> [Work request]: Below are records. Copy every line with "following" in it.

Records from a collection:
● ● ● ● ●

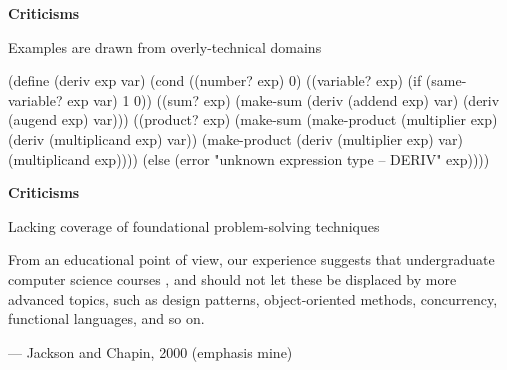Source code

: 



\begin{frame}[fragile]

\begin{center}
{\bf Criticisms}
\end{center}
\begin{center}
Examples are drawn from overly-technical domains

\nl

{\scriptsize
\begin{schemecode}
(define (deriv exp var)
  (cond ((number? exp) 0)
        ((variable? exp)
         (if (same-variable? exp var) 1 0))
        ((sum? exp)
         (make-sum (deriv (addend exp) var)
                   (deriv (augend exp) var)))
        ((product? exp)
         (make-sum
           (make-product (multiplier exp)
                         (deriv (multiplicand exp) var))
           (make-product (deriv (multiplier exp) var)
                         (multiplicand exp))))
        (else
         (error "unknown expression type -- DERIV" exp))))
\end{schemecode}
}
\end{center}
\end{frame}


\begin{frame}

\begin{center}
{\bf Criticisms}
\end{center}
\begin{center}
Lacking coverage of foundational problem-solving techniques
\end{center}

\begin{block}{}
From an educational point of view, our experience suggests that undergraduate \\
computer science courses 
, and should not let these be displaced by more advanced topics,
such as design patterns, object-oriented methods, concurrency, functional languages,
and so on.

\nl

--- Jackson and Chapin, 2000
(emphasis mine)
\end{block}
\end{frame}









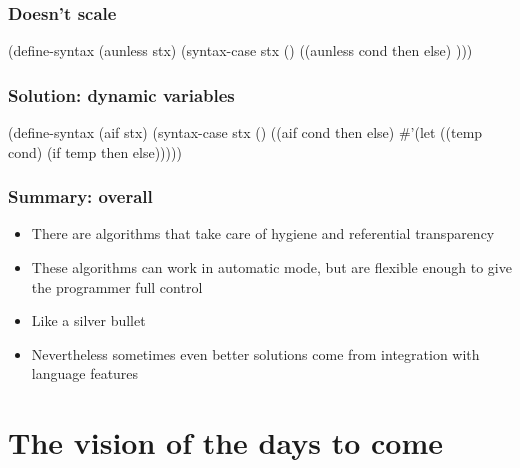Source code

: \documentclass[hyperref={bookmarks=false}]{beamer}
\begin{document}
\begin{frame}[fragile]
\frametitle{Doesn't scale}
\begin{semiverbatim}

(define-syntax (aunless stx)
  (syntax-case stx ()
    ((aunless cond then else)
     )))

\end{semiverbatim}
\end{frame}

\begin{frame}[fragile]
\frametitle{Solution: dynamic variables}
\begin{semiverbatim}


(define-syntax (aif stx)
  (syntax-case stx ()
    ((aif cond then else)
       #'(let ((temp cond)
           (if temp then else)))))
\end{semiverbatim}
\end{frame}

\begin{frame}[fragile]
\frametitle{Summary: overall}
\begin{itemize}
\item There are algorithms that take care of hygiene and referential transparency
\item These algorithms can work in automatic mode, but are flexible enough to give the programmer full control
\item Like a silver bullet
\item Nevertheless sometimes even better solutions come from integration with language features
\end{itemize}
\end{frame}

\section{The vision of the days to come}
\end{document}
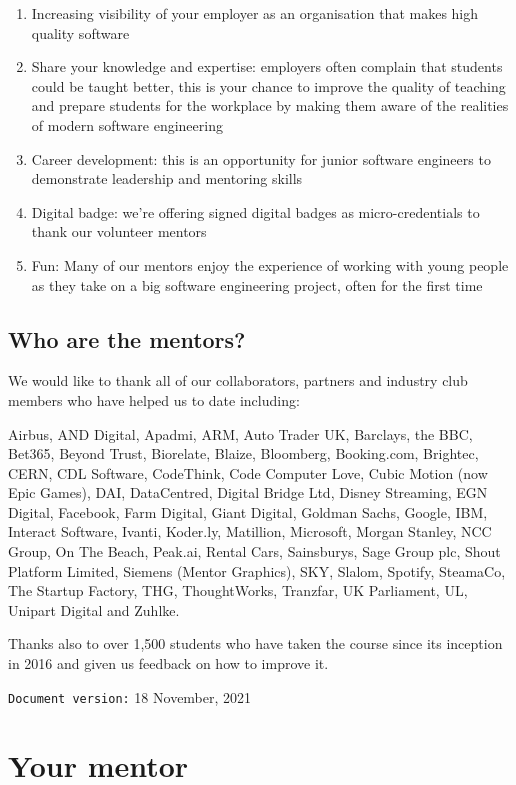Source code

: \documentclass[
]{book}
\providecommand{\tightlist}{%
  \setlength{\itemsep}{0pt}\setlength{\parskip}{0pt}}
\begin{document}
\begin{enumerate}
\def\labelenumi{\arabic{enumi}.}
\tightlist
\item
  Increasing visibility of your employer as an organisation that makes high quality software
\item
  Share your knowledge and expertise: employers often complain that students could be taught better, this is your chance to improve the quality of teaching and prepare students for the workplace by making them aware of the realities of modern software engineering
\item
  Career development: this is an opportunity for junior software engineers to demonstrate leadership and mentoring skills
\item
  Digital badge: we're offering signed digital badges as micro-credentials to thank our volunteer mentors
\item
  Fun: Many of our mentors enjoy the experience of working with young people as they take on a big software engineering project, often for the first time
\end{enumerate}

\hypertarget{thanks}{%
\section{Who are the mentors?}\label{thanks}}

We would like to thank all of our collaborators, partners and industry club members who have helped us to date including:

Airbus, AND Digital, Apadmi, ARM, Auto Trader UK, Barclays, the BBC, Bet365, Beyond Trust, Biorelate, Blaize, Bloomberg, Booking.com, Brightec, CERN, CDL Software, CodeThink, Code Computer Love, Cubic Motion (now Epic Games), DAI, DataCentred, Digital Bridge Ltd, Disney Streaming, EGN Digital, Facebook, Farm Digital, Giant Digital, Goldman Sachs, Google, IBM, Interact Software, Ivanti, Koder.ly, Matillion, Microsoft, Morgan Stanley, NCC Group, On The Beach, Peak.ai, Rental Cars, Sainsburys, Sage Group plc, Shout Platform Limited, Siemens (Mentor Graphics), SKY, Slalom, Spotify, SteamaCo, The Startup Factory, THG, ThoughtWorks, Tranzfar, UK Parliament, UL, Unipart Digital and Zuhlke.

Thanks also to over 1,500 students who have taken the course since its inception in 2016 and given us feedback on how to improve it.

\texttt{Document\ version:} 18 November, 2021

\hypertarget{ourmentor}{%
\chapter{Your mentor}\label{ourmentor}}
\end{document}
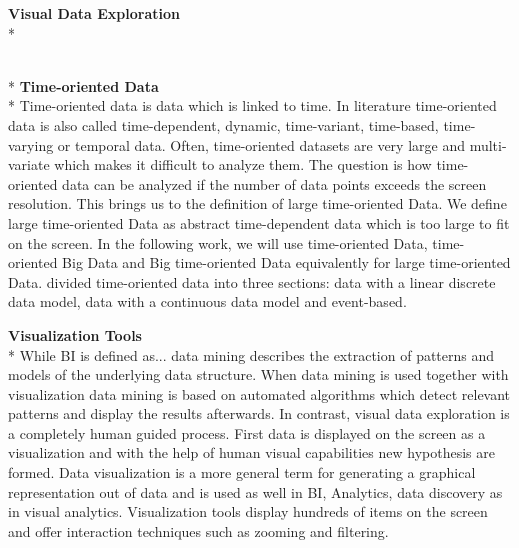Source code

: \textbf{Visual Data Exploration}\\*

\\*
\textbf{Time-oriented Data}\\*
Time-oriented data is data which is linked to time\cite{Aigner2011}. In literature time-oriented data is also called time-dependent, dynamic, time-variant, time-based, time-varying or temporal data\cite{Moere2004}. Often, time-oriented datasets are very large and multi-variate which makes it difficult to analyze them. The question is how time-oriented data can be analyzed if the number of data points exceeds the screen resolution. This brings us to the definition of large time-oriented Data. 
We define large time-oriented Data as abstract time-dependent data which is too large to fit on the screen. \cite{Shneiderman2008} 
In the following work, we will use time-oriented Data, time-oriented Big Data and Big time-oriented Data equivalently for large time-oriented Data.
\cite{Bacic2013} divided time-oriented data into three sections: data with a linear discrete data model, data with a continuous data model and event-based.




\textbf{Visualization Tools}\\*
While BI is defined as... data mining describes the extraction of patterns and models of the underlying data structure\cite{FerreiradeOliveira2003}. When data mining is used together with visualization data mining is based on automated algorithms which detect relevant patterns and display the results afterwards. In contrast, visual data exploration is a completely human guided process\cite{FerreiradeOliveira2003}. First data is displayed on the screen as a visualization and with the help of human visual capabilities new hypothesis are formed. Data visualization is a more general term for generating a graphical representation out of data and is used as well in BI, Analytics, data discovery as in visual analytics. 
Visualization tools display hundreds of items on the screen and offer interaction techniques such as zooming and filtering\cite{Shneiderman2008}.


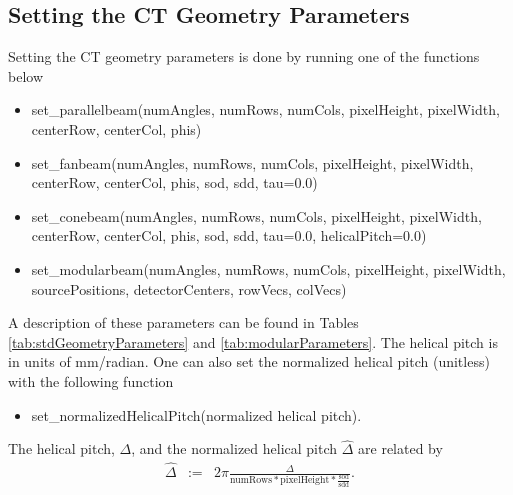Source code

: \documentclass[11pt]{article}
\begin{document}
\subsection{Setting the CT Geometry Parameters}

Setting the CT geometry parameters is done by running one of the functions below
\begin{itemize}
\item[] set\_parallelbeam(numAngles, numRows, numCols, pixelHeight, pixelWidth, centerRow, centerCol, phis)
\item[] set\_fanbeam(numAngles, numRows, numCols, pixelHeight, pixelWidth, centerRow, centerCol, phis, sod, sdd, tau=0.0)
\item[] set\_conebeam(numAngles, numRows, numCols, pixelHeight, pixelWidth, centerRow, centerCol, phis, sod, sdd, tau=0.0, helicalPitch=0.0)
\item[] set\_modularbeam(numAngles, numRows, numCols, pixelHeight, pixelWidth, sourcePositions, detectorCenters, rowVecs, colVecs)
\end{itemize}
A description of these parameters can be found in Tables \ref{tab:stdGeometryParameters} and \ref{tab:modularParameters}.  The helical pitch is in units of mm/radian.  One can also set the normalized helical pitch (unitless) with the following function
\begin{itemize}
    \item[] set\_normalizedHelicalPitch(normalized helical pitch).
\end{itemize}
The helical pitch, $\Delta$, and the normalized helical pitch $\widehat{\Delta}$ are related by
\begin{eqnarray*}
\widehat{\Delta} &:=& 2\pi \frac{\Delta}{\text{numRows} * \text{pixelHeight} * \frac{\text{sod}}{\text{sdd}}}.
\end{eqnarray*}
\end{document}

● ● ● ● ●

> [Solution to the exercise]:
In the following work, we will use time-oriented Data, time-oriented Big Data and Big time-oriented Data equivalently for large time-oriented Data.
A description of these parameters can be found in Tables \ref{tab:stdGeometryParameters} and \ref{tab:modularParameters}.  The helical pitch is in units of mm/radian.  One can also set the normalized helical pitch (unitless) with the following function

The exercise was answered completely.